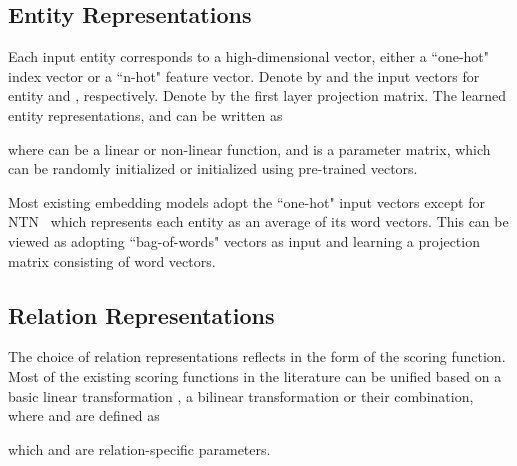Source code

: \documentclass{article} \usepackage{iclr2015,times}
\begin{document}
\subsection{Entity Representations}
Each input entity corresponds to a high-dimensional vector, either a ``one-hot" index vector or a ``n-hot" feature vector. Denote by  and  the input vectors for entity  and , respectively. Denote by  the first layer projection matrix. The learned entity representations,  and  can be written as

where  can be a linear or non-linear function, and  is a parameter matrix, which can be randomly initialized or initialized using pre-trained vectors. 

Most existing embedding models adopt the ``one-hot" input vectors except for NTN~\citep{SocherChenManningNg2013} which represents each entity as an average of its word vectors. This can be viewed as adopting ``bag-of-words" vectors as input and learning a projection matrix consisting of word vectors. 
\subsection{Relation Representations}
The choice of relation representations reflects in the form of the scoring function. Most of the existing scoring functions in the literature can be unified based on a basic linear transformation , a bilinear transformation  or their combination, where  and  are defined as

which  and  are relation-specific parameters.

\begin{table*}[bth]
\begin{center}
\begin{footnotesize}
\end{footnotesize}
\caption{\label{summary} Comparisons among several multi-relational models in their scoring functions. }
\end{center}
\end{table*}
\end{document}
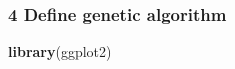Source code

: \documentclass[
]{article}
\newenvironment{Shaded}{\begin{snugshade}}{\end{snugshade}}
\newcommand{\ControlFlowTok}[1]{\textcolor[rgb]{0.13,0.29,0.53}{\textbf{#1}}}
\newcommand{\DecValTok}[1]{\textcolor[rgb]{0.00,0.00,0.81}{#1}}
\newcommand{\KeywordTok}[1]{\textcolor[rgb]{0.13,0.29,0.53}{\textbf{#1}}}
\newcommand{\NormalTok}[1]{#1}
\newcommand{\OperatorTok}[1]{\textcolor[rgb]{0.81,0.36,0.00}{\textbf{#1}}}
\newcommand{\StringTok}[1]{\textcolor[rgb]{0.31,0.60,0.02}{#1}}
\begin{document}
\begin{Shaded}
\end{Shaded}

\hypertarget{define-genetic-algorithm}{%
\subsubsection{4 Define genetic
algorithm}\label{define-genetic-algorithm}}

\begin{Shaded}
\begin{Highlighting}[]
\KeywordTok{library}\NormalTok{(ggplot2)}


\end{Highlighting}
\end{Shaded}
\end{document}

Task item: What's needed here is an exact repeat of all the records above, pictures excluded.

The answer:
Source code

: \documentclass{article} \usepackage{iclr2015,times}
\begin{document}
\subsection{Entity Representations}
Each input entity corresponds to a high-dimensional vector, either a ``one-hot" index vector or a ``n-hot" feature vector. Denote by  and  the input vectors for entity  and , respectively. Denote by  the first layer projection matrix. The learned entity representations,  and  can be written as

where  can be a linear or non-linear function, and  is a parameter matrix, which can be randomly initialized or initialized using pre-trained vectors. 

Most existing embedding models adopt the ``one-hot" input vectors except for NTN~\citep{SocherChenManningNg2013} which represents each entity as an average of its word vectors. This can be viewed as adopting ``bag-of-words" vectors as input and learning a projection matrix consisting of word vectors. 
\subsection{Relation Representations}
The choice of relation representations reflects in the form of the scoring function. Most of the existing scoring functions in the literature can be unified based on a basic linear transformation , a bilinear transformation  or their combination, where  and  are defined as

which  and  are relation-specific parameters.

\begin{table*}[bth]
\begin{center}
\begin{footnotesize}
\end{footnotesize}
\caption{\label{summary} Comparisons among several multi-relational models in their scoring functions. }
\end{center}
\end{table*}
\end{document}
Source code

: \documentclass[
]{article}
\newenvironment{Shaded}{\begin{snugshade}}{\end{snugshade}}
\newcommand{\ControlFlowTok}[1]{\textcolor[rgb]{0.13,0.29,0.53}{\textbf{#1}}}
\newcommand{\DecValTok}[1]{\textcolor[rgb]{0.00,0.00,0.81}{#1}}
\newcommand{\KeywordTok}[1]{\textcolor[rgb]{0.13,0.29,0.53}{\textbf{#1}}}
\newcommand{\NormalTok}[1]{#1}
\newcommand{\OperatorTok}[1]{\textcolor[rgb]{0.81,0.36,0.00}{\textbf{#1}}}
\newcommand{\StringTok}[1]{\textcolor[rgb]{0.31,0.60,0.02}{#1}}
\begin{document}
\begin{Shaded}
\end{Shaded}

\hypertarget{define-genetic-algorithm}{%
\subsubsection{4 Define genetic
algorithm}\label{define-genetic-algorithm}}

\begin{Shaded}
\begin{Highlighting}[]
\KeywordTok{library}\NormalTok{(ggplot2)}


\end{Highlighting}
\end{Shaded}
\end{document}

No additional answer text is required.